_Source texts of formatted documents_:
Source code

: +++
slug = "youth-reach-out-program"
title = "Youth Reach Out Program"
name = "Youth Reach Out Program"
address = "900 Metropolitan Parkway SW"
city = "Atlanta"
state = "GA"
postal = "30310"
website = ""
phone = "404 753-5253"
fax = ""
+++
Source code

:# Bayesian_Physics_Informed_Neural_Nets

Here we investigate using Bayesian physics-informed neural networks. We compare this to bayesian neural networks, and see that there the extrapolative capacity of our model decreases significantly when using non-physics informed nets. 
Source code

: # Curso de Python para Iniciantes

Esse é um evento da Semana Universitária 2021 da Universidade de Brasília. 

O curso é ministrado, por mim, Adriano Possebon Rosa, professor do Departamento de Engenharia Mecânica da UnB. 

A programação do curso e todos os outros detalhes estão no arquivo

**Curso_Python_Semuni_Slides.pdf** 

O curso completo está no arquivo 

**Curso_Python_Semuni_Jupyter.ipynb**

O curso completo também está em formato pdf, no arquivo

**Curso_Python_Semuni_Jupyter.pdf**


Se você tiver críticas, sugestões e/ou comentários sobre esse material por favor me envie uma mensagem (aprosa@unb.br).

---

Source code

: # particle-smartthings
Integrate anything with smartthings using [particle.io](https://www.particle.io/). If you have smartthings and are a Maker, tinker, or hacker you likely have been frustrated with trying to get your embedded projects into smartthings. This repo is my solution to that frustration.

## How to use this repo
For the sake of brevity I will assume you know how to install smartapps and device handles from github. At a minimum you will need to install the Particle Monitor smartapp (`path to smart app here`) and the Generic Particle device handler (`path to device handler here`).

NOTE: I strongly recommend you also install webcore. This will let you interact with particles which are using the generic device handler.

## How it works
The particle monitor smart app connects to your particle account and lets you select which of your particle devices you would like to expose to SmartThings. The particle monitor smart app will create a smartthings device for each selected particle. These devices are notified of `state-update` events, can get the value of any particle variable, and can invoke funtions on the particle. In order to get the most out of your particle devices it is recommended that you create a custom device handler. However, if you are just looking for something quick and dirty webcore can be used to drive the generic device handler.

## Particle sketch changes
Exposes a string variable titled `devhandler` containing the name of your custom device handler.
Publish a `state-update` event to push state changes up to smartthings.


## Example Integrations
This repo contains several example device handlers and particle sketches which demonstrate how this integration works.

--

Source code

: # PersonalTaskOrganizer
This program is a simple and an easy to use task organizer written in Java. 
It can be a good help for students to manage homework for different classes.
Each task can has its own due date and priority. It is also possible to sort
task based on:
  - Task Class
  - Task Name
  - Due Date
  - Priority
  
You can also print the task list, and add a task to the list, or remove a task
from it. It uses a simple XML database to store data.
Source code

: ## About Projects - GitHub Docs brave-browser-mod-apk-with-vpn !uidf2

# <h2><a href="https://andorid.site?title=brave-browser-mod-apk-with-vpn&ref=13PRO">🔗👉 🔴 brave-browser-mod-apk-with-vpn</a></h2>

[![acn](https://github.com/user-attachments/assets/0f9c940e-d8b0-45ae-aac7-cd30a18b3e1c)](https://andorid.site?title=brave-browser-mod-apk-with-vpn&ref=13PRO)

_EXERCISE PROMPT_:
Please show every line of the records that holds the word "simple".

_OUTPUT FOR THIS EXERCISE_:
This program is a simple and an easy to use task organizer written in Java. 
from it. It uses a simple XML database to store data.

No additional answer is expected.